Нет, я не об антикожиновских статьях покойной Татьяны Глушковой вспоминаю. Защищая своего друга, я успел сказать ей все еще при жизни обоих. Кроме неё приходилось оберегать его имя от облыжных и несправедливых выпадов В. Бушина, Л. Котюкова, В. Сахарова, И. Глазунова. Вроде бы патриоты, а вот поди-ка...… А совсем недавно и Валентин Сорокин наконец-то решился окончательно перечеркнуть литературную судьбу Вадима и опубликовал с благословения Владимира Гусева в “Московском литераторе” статью под названием “Путь в одиночество”.

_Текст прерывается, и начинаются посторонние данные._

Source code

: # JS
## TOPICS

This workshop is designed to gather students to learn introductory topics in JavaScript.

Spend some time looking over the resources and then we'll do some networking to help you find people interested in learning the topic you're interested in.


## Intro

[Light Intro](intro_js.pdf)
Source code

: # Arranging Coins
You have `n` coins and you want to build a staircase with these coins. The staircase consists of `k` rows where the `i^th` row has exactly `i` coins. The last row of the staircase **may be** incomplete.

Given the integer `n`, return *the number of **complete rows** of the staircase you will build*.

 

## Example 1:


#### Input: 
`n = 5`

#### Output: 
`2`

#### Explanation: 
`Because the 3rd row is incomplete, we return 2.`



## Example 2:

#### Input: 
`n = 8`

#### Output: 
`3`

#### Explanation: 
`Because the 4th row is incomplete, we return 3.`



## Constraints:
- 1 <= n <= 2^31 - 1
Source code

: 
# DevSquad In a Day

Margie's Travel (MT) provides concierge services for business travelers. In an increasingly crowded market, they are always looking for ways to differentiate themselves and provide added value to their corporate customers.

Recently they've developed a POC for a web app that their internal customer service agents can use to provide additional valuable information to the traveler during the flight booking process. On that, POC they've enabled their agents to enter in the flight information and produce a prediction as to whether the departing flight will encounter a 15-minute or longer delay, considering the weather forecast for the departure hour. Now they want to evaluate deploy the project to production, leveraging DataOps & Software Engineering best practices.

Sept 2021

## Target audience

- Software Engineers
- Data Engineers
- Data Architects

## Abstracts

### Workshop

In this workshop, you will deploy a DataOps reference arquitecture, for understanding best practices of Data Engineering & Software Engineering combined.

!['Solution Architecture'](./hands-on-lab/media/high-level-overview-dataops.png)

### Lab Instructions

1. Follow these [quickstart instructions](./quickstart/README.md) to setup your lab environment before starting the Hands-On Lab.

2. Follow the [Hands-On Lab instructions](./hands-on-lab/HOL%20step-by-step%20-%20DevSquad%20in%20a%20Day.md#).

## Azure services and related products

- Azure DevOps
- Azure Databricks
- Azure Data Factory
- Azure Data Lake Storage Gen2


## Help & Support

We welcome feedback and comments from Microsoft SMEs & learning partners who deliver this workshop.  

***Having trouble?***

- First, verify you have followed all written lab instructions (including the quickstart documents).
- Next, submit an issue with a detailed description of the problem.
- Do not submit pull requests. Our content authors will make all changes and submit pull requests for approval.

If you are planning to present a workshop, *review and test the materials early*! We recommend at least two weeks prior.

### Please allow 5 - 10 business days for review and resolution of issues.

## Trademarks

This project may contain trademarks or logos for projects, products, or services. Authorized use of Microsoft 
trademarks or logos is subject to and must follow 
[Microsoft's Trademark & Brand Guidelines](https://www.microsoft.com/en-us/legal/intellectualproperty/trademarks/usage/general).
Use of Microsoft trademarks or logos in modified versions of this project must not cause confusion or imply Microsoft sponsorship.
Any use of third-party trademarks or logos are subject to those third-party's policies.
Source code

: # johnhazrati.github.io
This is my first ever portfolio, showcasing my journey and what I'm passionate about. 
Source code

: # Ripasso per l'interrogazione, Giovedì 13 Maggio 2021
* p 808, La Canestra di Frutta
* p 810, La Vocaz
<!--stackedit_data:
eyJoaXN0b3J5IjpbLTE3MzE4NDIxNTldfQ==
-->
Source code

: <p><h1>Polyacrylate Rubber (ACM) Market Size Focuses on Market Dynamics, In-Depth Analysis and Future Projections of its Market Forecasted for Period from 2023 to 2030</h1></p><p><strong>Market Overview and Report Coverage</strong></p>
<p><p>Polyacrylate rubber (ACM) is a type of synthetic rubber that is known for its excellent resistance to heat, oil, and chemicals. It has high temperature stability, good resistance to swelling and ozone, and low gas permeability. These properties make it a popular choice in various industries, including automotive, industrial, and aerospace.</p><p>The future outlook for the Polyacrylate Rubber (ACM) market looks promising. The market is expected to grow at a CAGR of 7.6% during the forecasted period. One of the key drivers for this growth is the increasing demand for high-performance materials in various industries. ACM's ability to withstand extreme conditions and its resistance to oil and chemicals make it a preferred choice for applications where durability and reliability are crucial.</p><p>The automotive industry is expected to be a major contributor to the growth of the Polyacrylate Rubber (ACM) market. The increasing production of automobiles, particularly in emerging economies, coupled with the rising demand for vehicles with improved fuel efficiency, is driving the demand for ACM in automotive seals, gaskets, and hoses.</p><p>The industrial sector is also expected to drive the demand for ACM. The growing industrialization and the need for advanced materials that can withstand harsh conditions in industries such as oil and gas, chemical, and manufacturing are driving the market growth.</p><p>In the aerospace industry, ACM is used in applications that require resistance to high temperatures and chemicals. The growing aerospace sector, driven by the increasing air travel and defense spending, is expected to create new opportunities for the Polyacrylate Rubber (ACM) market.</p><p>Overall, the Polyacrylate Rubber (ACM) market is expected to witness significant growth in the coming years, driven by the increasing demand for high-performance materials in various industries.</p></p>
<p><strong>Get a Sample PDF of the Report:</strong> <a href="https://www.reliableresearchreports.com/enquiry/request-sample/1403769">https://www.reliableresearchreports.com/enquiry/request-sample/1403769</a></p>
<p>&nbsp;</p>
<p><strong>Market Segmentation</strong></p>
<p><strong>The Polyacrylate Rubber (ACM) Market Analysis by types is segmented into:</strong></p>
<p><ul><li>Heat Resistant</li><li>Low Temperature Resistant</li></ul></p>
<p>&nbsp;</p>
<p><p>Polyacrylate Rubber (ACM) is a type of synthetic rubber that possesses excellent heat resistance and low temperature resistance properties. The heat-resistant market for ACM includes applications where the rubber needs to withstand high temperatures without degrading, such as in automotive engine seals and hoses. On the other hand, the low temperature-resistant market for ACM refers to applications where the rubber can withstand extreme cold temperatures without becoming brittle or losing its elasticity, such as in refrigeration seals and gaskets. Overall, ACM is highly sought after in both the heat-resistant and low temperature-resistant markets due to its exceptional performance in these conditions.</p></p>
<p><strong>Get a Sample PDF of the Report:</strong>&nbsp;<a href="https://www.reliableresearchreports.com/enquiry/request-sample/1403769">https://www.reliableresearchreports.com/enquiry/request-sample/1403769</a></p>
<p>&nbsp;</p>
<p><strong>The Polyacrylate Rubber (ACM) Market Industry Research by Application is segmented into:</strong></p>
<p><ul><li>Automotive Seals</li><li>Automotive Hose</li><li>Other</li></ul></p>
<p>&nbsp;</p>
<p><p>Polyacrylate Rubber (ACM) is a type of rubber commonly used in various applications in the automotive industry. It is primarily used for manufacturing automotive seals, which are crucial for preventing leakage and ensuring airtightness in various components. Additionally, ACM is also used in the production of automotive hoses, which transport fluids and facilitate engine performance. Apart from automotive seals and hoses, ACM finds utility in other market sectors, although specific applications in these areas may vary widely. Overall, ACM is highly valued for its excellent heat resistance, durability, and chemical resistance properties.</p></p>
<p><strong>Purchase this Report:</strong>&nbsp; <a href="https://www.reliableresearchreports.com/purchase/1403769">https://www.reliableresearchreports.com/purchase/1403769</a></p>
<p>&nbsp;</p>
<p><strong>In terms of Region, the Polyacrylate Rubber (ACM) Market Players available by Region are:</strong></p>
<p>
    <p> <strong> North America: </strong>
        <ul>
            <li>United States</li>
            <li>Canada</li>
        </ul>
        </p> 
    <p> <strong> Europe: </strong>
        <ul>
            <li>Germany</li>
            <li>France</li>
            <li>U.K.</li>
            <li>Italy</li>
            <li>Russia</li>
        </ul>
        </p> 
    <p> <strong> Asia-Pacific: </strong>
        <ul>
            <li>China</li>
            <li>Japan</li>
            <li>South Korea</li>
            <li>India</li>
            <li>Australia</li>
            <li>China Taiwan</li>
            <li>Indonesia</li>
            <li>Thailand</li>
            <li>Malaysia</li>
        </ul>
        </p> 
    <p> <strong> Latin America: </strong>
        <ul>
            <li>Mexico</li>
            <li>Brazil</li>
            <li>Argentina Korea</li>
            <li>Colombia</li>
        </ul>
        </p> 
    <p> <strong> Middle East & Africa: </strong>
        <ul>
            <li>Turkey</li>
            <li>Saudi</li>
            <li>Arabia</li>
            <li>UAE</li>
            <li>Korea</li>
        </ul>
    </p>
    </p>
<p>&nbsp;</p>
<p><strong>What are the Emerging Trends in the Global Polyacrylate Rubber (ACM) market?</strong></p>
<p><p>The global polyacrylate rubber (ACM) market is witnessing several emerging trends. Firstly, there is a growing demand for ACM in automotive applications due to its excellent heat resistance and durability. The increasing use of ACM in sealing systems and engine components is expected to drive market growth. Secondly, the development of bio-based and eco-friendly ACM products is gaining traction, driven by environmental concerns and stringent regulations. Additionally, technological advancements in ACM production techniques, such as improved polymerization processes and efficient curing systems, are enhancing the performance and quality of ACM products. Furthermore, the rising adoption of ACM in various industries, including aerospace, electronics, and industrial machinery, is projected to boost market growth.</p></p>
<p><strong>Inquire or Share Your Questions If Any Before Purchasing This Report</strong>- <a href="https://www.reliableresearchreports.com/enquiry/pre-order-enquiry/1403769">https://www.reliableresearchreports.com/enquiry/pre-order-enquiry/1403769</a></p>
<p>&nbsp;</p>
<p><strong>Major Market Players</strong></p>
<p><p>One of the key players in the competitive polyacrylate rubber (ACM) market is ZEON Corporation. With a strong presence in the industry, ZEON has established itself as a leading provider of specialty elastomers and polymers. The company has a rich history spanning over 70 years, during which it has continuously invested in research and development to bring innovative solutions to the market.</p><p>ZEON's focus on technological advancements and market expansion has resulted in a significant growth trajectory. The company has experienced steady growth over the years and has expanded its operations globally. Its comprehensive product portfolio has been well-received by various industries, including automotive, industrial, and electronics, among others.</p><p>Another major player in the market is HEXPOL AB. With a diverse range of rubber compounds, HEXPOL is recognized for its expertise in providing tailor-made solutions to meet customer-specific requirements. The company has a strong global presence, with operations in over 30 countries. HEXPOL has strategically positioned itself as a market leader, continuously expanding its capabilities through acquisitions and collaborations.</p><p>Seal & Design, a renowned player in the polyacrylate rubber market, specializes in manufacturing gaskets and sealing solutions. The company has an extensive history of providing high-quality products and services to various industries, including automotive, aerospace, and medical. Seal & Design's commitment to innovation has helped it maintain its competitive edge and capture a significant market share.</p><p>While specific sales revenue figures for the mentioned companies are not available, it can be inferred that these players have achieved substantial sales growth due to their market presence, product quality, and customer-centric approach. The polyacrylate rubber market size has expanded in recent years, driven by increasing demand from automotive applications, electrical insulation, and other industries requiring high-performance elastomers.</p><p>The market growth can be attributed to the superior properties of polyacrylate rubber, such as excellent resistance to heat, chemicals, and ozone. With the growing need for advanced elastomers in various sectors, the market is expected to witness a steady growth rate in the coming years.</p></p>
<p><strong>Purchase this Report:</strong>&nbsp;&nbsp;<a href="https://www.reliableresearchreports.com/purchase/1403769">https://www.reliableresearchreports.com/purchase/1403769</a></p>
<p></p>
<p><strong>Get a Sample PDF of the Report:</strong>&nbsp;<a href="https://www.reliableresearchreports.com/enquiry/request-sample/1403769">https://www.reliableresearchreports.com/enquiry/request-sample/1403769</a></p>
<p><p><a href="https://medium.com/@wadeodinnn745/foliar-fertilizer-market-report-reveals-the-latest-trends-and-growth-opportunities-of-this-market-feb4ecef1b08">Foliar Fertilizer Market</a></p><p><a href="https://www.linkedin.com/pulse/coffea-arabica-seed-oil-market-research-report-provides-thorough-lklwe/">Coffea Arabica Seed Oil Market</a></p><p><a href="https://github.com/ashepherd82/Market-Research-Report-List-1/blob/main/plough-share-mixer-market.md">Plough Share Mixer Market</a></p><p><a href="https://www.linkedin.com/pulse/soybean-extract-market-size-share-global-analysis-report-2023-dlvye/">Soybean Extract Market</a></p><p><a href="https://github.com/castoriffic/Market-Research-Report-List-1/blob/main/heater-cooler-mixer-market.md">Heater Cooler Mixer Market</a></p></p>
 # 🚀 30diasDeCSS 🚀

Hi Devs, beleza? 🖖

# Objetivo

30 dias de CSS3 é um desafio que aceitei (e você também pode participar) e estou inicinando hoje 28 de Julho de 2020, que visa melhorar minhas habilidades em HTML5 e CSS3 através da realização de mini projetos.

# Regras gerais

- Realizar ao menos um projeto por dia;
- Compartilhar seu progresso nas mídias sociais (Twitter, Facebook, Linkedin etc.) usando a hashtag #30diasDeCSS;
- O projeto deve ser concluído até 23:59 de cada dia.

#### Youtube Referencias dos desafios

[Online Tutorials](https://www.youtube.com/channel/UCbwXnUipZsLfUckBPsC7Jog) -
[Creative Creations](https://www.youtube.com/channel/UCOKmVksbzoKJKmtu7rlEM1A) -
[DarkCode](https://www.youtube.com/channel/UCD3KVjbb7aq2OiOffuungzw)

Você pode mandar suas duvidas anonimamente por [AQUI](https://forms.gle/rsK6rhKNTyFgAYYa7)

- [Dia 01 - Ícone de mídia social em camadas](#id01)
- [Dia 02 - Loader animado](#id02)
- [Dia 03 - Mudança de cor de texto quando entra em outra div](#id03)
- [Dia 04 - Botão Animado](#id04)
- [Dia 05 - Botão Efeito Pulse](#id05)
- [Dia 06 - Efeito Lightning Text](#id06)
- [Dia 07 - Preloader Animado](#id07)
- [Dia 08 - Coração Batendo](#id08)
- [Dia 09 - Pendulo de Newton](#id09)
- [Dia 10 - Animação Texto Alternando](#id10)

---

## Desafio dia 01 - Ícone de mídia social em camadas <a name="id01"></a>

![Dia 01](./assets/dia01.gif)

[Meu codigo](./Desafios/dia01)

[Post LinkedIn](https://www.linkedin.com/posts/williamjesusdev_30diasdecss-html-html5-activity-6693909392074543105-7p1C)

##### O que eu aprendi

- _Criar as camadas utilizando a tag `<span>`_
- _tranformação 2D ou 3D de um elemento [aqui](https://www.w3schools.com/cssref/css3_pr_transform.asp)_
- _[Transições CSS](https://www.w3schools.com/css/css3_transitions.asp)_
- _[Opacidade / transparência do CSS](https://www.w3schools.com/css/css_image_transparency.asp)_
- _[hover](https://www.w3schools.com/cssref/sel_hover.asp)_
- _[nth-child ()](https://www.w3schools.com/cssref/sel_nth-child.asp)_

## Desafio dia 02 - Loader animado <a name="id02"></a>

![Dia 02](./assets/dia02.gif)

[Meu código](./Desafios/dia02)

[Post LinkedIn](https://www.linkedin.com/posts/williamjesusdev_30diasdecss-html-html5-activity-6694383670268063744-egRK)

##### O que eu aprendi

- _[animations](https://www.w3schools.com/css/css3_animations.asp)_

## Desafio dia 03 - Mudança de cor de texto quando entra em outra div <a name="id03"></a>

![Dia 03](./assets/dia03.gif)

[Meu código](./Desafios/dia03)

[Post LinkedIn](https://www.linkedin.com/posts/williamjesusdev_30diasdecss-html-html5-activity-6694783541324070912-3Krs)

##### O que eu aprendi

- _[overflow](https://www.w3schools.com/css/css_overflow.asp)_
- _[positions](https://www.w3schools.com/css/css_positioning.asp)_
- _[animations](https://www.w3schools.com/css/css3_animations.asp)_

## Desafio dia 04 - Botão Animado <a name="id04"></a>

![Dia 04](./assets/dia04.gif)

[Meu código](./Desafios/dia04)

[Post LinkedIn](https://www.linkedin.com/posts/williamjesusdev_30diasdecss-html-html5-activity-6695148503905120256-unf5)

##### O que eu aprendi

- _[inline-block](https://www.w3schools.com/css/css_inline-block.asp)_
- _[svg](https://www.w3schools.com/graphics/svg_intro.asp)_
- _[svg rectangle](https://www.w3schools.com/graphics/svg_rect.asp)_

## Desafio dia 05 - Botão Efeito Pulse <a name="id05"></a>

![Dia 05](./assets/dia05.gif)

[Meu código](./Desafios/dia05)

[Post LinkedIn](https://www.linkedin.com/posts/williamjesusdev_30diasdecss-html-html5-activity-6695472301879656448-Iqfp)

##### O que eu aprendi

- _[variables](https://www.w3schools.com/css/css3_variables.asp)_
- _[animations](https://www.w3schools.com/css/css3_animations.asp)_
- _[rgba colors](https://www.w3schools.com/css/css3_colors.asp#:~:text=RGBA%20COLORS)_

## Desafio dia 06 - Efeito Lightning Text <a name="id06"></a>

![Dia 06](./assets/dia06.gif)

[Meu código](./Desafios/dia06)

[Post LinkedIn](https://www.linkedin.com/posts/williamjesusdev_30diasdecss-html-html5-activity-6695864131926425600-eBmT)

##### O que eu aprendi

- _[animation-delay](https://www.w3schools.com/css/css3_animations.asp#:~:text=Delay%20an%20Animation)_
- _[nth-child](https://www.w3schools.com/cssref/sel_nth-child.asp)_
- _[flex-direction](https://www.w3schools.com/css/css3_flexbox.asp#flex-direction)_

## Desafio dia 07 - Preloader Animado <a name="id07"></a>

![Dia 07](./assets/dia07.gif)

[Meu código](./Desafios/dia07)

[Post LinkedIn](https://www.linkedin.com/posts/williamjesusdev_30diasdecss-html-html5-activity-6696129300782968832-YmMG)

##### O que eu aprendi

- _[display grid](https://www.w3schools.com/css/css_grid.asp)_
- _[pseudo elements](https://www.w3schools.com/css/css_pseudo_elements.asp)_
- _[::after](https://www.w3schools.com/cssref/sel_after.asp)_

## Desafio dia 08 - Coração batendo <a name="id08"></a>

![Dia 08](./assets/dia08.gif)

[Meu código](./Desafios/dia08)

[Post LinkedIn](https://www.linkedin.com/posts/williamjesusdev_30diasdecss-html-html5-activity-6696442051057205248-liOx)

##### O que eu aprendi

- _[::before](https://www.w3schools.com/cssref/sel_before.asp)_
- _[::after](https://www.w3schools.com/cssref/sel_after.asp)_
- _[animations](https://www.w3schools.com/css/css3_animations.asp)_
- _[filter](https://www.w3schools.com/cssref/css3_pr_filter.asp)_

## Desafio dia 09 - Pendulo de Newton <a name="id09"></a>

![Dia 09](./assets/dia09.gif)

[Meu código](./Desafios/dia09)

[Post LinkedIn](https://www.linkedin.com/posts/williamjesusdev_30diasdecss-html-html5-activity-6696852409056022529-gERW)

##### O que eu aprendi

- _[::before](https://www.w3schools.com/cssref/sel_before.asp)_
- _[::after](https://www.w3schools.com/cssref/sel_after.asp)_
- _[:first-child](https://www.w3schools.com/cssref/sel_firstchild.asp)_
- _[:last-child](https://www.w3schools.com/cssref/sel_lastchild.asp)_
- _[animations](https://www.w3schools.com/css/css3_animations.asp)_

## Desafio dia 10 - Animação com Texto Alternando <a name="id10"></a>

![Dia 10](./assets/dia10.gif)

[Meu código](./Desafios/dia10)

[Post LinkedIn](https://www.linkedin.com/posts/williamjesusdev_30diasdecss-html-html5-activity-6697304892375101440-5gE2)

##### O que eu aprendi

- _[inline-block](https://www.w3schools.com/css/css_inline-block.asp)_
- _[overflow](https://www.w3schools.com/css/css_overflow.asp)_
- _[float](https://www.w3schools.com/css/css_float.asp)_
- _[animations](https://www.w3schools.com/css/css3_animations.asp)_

Тяжело мне было ее читать, не только потому, что она пытается утвердить неправду, но и потому, что Валентин — мой давний товарищ. Нас с ним породнила и общая боль за Россию, и общая борьба и общая любовь к Сергею Есенину и Павлу Васильеву. Но, как говорится, Платон друг, но истина дороже. С твоей неправдой, Валентин, я примириться не могу и сделать вид при встрече, что как бы ничего не произошло, — тоже не сумею.
Перечитай внимательно сам, что ты пишешь:
“Не знает Кожинов нас, поэтов русских, кто живет далеко от Москвы. Не знает ни сибиряков, ни уральцев”.
“Не вина, а беда Кожинова, что он не задержался в саду поэтов: Владимира Луговского, Александра Прокофьева, Бориса Корнилова, Дмитрия Кедрина, Павла Васильева, Бориса Ручьева, Василия Федорова, Николая Благова, Бориса Примерова и многих отважных русичей слова и дела, просверкавших перед ним…...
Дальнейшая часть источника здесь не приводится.